A recent animal study suggests vitamin A and D deficiency may reduce the efficacy of flu vaccines.
Influenza, also known as the flu, is a contagious respiratory infection caused by the influenza virus. The severity of the flu varies from year to year with annual mortality rates ranging from 3,000 to 49,000 in the U.S.
In order to prevent the flu from spreading, many scientists and health professionals advocate the flu vaccine. Flu vaccines cause antibodies to develop in the body about two weeks after vaccination. Antibodies are proteins that recognize and battle foreign substances, such as viruses, that have invaded the blood.
If an individual receives the flu vaccine, their immune system will recognize the influenza virus and immediately create more antibodies to fight it. However, this only occurs if the flu vaccine accurately matches the flu virus for that particular season, and if the person has a healthy immune system. With that being said, the Center for Disease Control and Prevention estimates that the vaccine is effective 50-60% of the time.
Flu season peaks during the winter, which is also the time of the year when vitamin D levels are at the lowest. In addition, vitamin D helps the immune system function optimally; meaning vitamin D status could possibly be related to the effectiveness of the influenza vaccine.
Evidence also suggests that vitamin A may play a role in the flu. In an animal study, researchers discovered that mice with an absence of vitamin A experienced a significantly weakened immune response toward virus vaccines.
In a new study, the same research team investigated whether double deficiencies for vitamins A and D would exacerbate impaired immune responses to influenza vaccines in mice.
The researchers compared the efficacy of influenza vaccines in four groups of mice: vitamin D deficient (VDD) mice, vitamin A deficient (VAD) mice, vitamin A and D deficient (VAD+VDD) mice, and lastly, vitamin A and D sufficient (control) mice.
To establish vitamin deficient mice, pregnant mice were administered special diets. Then, the pregnant mice gave birth to mice with similar nutrient profiles. The offspring adhered to the same diet as their mothers to ensure they remained deficient or sufficient in the appropriate vitamins. The researchers also measured vitamin A and D levels in all of the mice to confirm their vitamin status. Both the male and female offspring were used in the experiment once they reached the age of 6 weeks or older.

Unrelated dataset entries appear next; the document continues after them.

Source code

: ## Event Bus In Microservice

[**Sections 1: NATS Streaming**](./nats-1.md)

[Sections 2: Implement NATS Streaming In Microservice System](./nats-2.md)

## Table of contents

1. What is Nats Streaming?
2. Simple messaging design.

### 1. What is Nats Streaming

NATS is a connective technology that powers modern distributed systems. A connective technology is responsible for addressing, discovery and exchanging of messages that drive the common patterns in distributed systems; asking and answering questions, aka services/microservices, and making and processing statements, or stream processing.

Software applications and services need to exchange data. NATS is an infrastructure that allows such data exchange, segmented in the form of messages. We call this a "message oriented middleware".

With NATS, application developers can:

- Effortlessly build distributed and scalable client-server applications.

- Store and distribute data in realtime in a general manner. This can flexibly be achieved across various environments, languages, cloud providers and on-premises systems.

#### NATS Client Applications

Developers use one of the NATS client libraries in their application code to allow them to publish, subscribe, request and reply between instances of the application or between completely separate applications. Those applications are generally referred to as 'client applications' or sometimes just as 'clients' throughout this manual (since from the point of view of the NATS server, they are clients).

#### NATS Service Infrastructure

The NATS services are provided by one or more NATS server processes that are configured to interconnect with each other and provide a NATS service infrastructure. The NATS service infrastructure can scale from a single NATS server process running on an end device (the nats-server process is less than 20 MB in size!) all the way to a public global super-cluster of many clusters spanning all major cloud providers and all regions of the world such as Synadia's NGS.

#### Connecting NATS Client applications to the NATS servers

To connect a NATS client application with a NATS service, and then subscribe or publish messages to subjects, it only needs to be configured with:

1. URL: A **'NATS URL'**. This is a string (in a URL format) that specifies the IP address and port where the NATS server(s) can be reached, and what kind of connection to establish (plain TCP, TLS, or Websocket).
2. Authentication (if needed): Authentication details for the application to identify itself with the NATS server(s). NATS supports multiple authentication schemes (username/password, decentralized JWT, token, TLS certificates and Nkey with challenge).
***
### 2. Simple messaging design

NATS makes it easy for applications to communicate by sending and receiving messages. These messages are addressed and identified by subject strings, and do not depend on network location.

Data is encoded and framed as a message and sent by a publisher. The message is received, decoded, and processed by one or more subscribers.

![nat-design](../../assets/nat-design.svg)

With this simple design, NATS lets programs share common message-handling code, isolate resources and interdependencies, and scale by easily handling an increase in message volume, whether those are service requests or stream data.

The mice received influenza vaccines. Then, they were administered (1) no vitamin supplement, (2) vitamin A supplements and/or (3) liquid vitamin D3.
Approximately one month after vaccination, mice were assessed for influenza virus-specific antibodies. Antibody levels were significantly lower in VDD mice compared to controls. However, the difference in antibody levels was even greater when comparing the control mice to the VAD mice. VAD+VDD mice experienced the most impaired immune response to the vaccine, showing the lowest levels of antibodies.
Next, the researchers wanted to determine if the weakened antibody responses seen in the VAD+VDD mice could be corrected with vitamin supplementation. The researchers administered vitamin D and/or vitamin A supplementation to the VAD+VDD mice. Vitamin A supplementation alone improved antibody levels greater than vitamin D supplementation alone. However, the greatest improvement was observed in the mice that received both vitamin A and D as supplements.
The researchers concluded,
“Relative to VAD, vitamin D deficiency (VDD) had a limited effect, but double deficiencies for vitamins A and D (VAD+VDD) reduced immune responses in the respiratory tract. The administration of supplemental vitamins A and D to VAD+VDD mice at the time of vaccination restored responses in a dose-dependent manner.”
They went on to state,
“Results suggest that vitamin supplementation programs may be beneficial in a clinical setting to promote healthy immune responses toward respiratory virus vaccines in vitamin deficient individuals.”
While this study provides interesting findings, it’s important to emphasize that the study occurred in animals. Clinical trials are needed to evaluate whether vitamin A and D sufficiency plays a role in the efficacy of flu vaccines in humans.
The Vitamin D Council recommends supplementing with 5,000 IU of vitamin D3 on days that one cannot receive adequate, safe sun exposure. However, we do not advocate exceeding the recommended dietary allowance (RDA) for vitamin A, as it can easily become toxic. Vitamin A can also interact with various medications, so before taking a supplement, one should speak to a physician.
Tovey, A. & Cannell, JJ. Animal study suggests vitamins A and D may relate to the effectiveness of flu vaccines. The Vitamin D Council Blog & Newsletter, January, 2016.
Surman, SL. et al. Vitamin supplementation at the time of immunization with cold-adapted influenza virus vaccine corrects poor antibody responses in mice deficient for vitamins A and D. Clinical and Vaccine Immunology, 2016.